## DATA PROVIDED
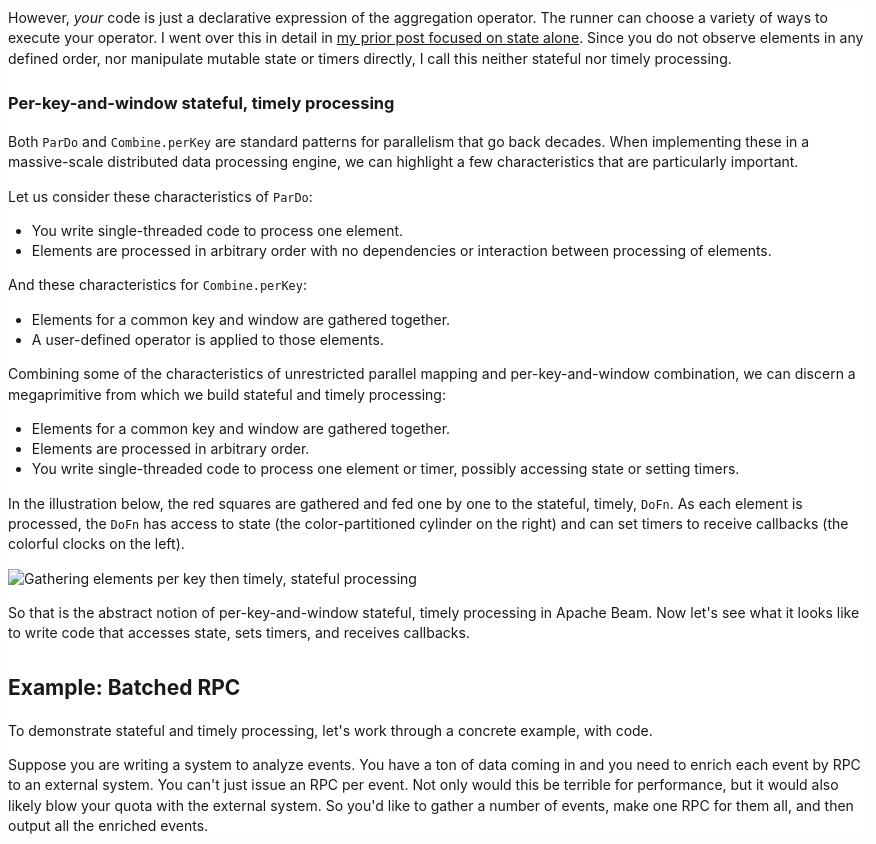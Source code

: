 However, _your_ code is just a declarative expression of the aggregation
operator. The runner can choose a variety of ways to execute your operator.
I went over this in detail in [my prior post focused on state alone](/blog/2017/02/13/stateful-processing.html). Since you do not
observe elements in any defined order, nor manipulate mutable state or timers
directly, I call this neither stateful nor timely processing.

### Per-key-and-window stateful, timely processing

Both `ParDo` and `Combine.perKey` are standard patterns for parallelism that go
back decades. When implementing these in a massive-scale distributed data
processing engine, we can highlight a few characteristics that are particularly
important.

Let us consider these characteristics of `ParDo`:

- You write single-threaded code to process one element.
- Elements are processed in arbitrary order with no dependencies
  or interaction between processing of elements.

And these characteristics for `Combine.perKey`:

- Elements for a common key and window are gathered together.
- A user-defined operator is applied to those elements.

Combining some of the characteristics of unrestricted parallel mapping and
per-key-and-window combination, we can discern a megaprimitive from which we
build stateful and timely processing:

- Elements for a common key and window are gathered together.
- Elements are processed in arbitrary order.
- You write single-threaded code to process one element or timer, possibly
  accessing state or setting timers.

In the illustration below, the red squares are gathered and fed one by one to
the stateful, timely, `DoFn`. As each element is processed, the `DoFn` has
access to state (the color-partitioned cylinder on the right) and can set
timers to receive callbacks (the colorful clocks on the left).

<img class="center-block"
    src="/images/blog/timely-processing/StateAndTimers.png"
    alt="Gathering elements per key then timely, stateful processing"
    width="600">

So that is the abstract notion of per-key-and-window stateful, timely
processing in Apache Beam. Now let's see what it looks like to write code that
accesses state, sets timers, and receives callbacks.

## Example: Batched RPC

To demonstrate stateful and timely processing, let's work through a concrete
example, with code.

Suppose you are writing a system to analyze events. You have a ton of data
coming in and you need to enrich each event by RPC to an external system. You
can't just issue an RPC per event. Not only would this be terrible for
performance, but it would also likely blow your quota with the external system.
So you'd like to gather a number of events, make one RPC for them all, and then
output all the enriched events.
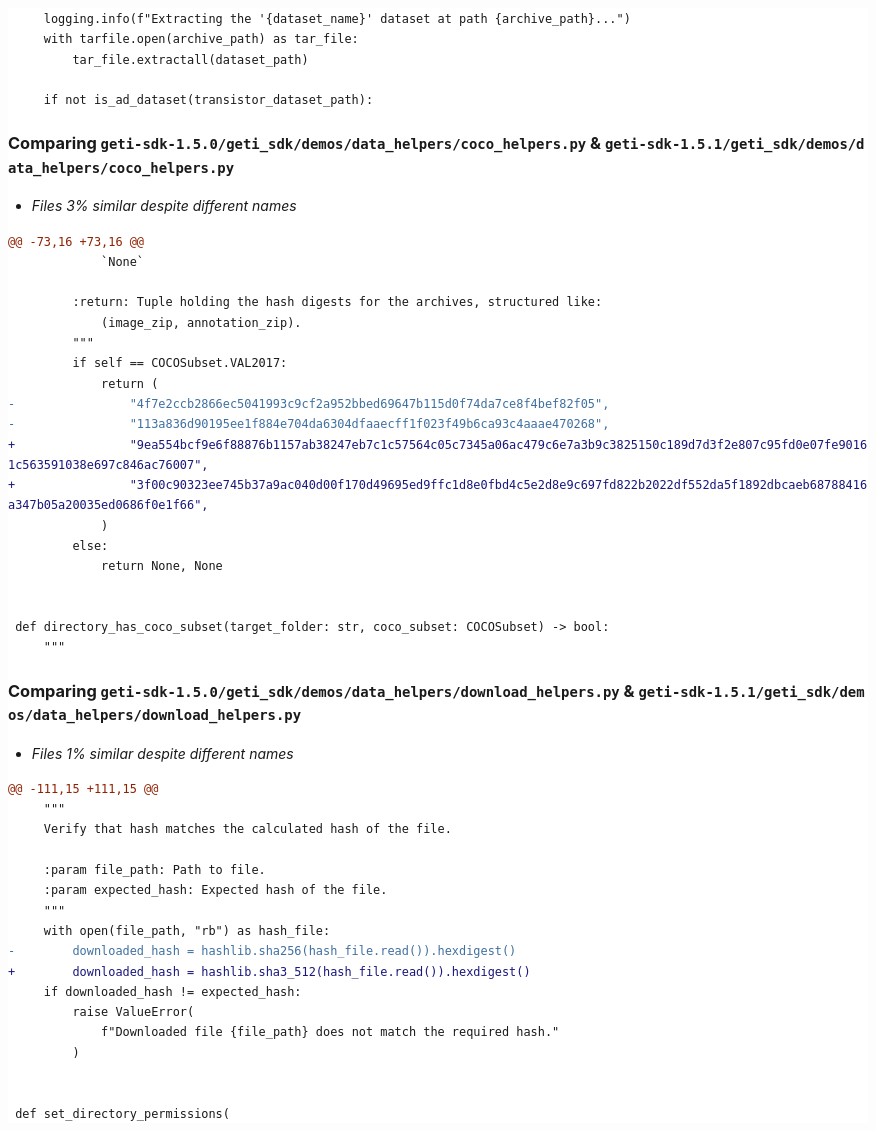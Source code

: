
 ```diff
     logging.info(f"Extracting the '{dataset_name}' dataset at path {archive_path}...")
     with tarfile.open(archive_path) as tar_file:
         tar_file.extractall(dataset_path)
 
     if not is_ad_dataset(transistor_dataset_path):
```

### Comparing `geti-sdk-1.5.0/geti_sdk/demos/data_helpers/coco_helpers.py` & `geti-sdk-1.5.1/geti_sdk/demos/data_helpers/coco_helpers.py`

 * *Files 3% similar despite different names*

```diff
@@ -73,16 +73,16 @@
             `None`
 
         :return: Tuple holding the hash digests for the archives, structured like:
             (image_zip, annotation_zip).
         """
         if self == COCOSubset.VAL2017:
             return (
-                "4f7e2ccb2866ec5041993c9cf2a952bbed69647b115d0f74da7ce8f4bef82f05",
-                "113a836d90195ee1f884e704da6304dfaaecff1f023f49b6ca93c4aaae470268",
+                "9ea554bcf9e6f88876b1157ab38247eb7c1c57564c05c7345a06ac479c6e7a3b9c3825150c189d7d3f2e807c95fd0e07fe90161c563591038e697c846ac76007",
+                "3f00c90323ee745b37a9ac040d00f170d49695ed9ffc1d8e0fbd4c5e2d8e9c697fd822b2022df552da5f1892dbcaeb68788416a347b05a20035ed0686f0e1f66",
             )
         else:
             return None, None
 
 
 def directory_has_coco_subset(target_folder: str, coco_subset: COCOSubset) -> bool:
     """
```

### Comparing `geti-sdk-1.5.0/geti_sdk/demos/data_helpers/download_helpers.py` & `geti-sdk-1.5.1/geti_sdk/demos/data_helpers/download_helpers.py`

 * *Files 1% similar despite different names*

```diff
@@ -111,15 +111,15 @@
     """
     Verify that hash matches the calculated hash of the file.
 
     :param file_path: Path to file.
     :param expected_hash: Expected hash of the file.
     """
     with open(file_path, "rb") as hash_file:
-        downloaded_hash = hashlib.sha256(hash_file.read()).hexdigest()
+        downloaded_hash = hashlib.sha3_512(hash_file.read()).hexdigest()
     if downloaded_hash != expected_hash:
         raise ValueError(
             f"Downloaded file {file_path} does not match the required hash."
         )
 
 
 def set_directory_permissions(
```
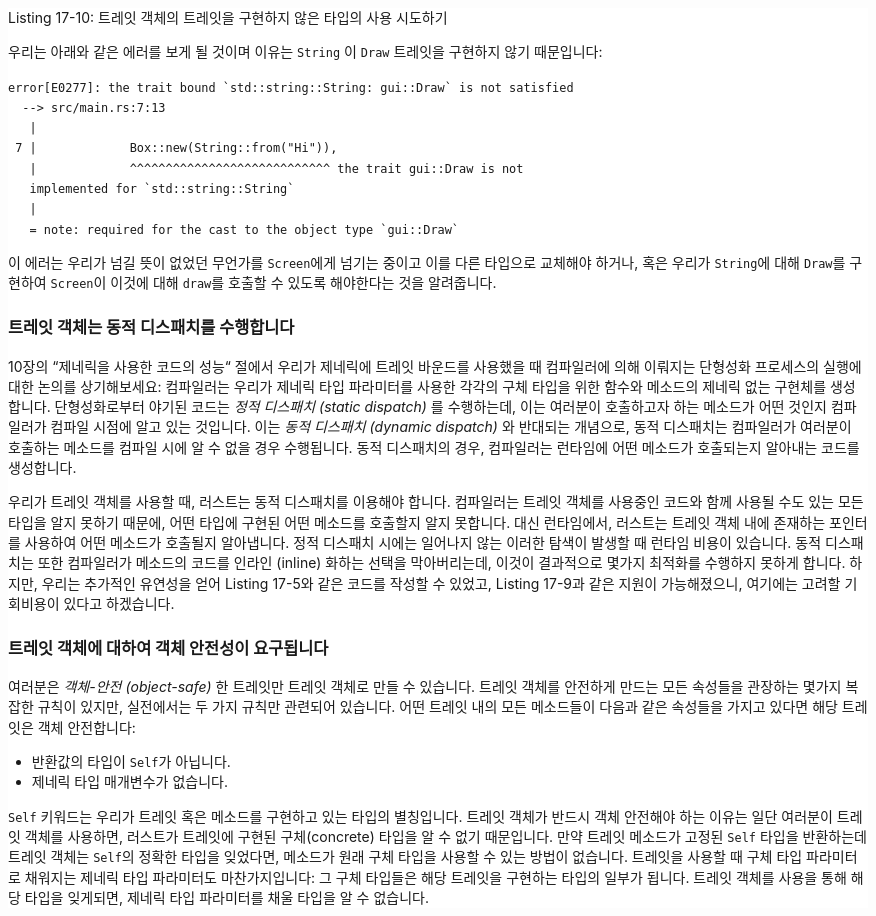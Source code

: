 <span class="caption">Listing 17-10: 트레잇 객체의 트레잇을 구현하지 않은
타입의 사용 시도하기</span>

우리는 아래와 같은 에러를 보게 될 것이며 이유는 `String` 이 `Draw` 트레잇을 구현하지 않기 때문입니다:

```text
error[E0277]: the trait bound `std::string::String: gui::Draw` is not satisfied
  --> src/main.rs:7:13
   |
 7 |             Box::new(String::from("Hi")),
   |             ^^^^^^^^^^^^^^^^^^^^^^^^^^^^ the trait gui::Draw is not
   implemented for `std::string::String`
   |
   = note: required for the cast to the object type `gui::Draw`
```

이 에러는 우리가 넘길 뜻이 없었던 무언가를 `Screen`에게 넘기는 중이고 이를
다른 타입으로 교체해야 하거나, 혹은 우리가 `String`에 대해 `Draw`를 구현하여
`Screen`이 이것에 대해 `draw`를 호출할 수 있도록 해야한다는 것을 알려줍니다.

### 트레잇 객체는 동적 디스패치를 수행합니다

10장의 “제네릭을 사용한 코드의 성능“ 절에서 우리가 제네릭에 트레잇
바운드를 사용했을 때 컴파일러에 의해 이뤄지는 단형성화 프로세스의 실행에
대한 논의를 상기해보세요: 컴파일러는 우리가 제네릭 타입 파라미터를 사용한
각각의 구체 타입을 위한 함수와 메소드의 제네릭 없는 구현체를 생성합니다.
단형성화로부터 야기된 코드는 *정적 디스패치 (static dispatch)* 를
수행하는데, 이는 여러분이 호출하고자 하는 메소드가 어떤 것인지 컴파일러가
컴파일 시점에 알고 있는 것입니다. 이는 *동적 디스패치 (dynamic
dispatch)* 와 반대되는 개념으로, 동적 디스패치는 컴파일러가 여러분이
호출하는 메소드를 컴파일 시에 알 수 없을 경우 수행됩니다. 동적 디스패치의
경우, 컴파일러는 런타임에 어떤 메소드가 호출되는지 알아내는 코드를 생성합니다.

우리가 트레잇 객체를 사용할 때, 러스트는 동적 디스패치를 이용해야 합니다. 컴파일러는
트레잇 객체를 사용중인 코드와 함께 사용될 수도 있는 모든 타입을 알지 못하기 때문에,
어떤 타입에 구현된 어떤 메소드를 호출할지 알지 못합니다. 대신 런타임에서, 러스트는
트레잇 객체 내에 존재하는 포인터를 사용하여 어떤 메소드가 호출될지 알아냅니다.
정적 디스패치 시에는 일어나지 않는 이러한 탐색이 발생할 때 런타임 비용이 있습니다.
동적 디스패치는 또한 컴파일러가 메소드의 코드를 인라인 (inline) 화하는 선택을
막아버리는데, 이것이 결과적으로 몇가지 최적화를 수행하지 못하게 합니다. 하지만,
우리는 추가적인 유연성을 얻어 Listing 17-5와 같은 코드를 작성할 수 있었고,
Listing 17-9과 같은 지원이 가능해졌으니, 여기에는 고려할 기회비용이 있다고
하겠습니다.

### 트레잇 객체에 대하여 객체 안전성이 요구됩니다

여러분은 *객체-안전 (object-safe)* 한 트레잇만 트레잇 객체로 만들 수 있습니다.
트레잇 객체를 안전하게 만드는 모든 속성들을 관장하는 몇가지 복잡한 규칙이 있지만,
실전에서는 두 가지 규칙만 관련되어 있습니다. 어떤 트레잇 내의 모든 메소드들이 다음과
같은 속성들을 가지고 있다면 해당 트레잇은 객체 안전합니다:

* 반환값의 타입이 `Self`가 아닙니다.
* 제네릭 타입 매개변수가 없습니다.

`Self` 키워드는 우리가 트레잇 혹은 메소드를 구현하고 있는 타입의
별칭입니다. 트레잇 객체가 반드시 객체 안전해야 하는 이유는 일단
여러분이 트레잇 객체를 사용하면, 러스트가 트레잇에 구현된 구체(concrete)
타입을 알 수 없기 때문입니다. 만약 트레잇 메소드가 고정된 `Self`
타입을 반환하는데 트레잇 객체는 `Self`의 정확한 타입을 잊었다면,
메소드가 원래 구체 타입을 사용할 수 있는 방법이 없습니다. 트레잇을
사용할 때 구체 타입 파라미터로 채워지는 제네릭 타입 파라미터도
마찬가지입니다: 그 구체 타입들은 해당 트레잇을 구현하는 타입의 일부가
됩니다. 트레잇 객체를 사용을 통해 해당 타입을 잊게되면, 제네릭 타입
파라미터를 채울 타입을 알 수 없습니다. 


[Rust RFC 255]: https://github.com/rust-lang/rfcs/blob/master/text/0255-object-safety.md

## ACTIVITY
Of the records above, copy each line that includes "러스트는".

## OUTPUT FOR THIS TASK
우리가 트레잇 객체를 사용할 때, 러스트는 동적 디스패치를 이용해야 합니다. 컴파일러는
어떤 타입에 구현된 어떤 메소드를 호출할지 알지 못합니다. 대신 런타임에서, 러스트는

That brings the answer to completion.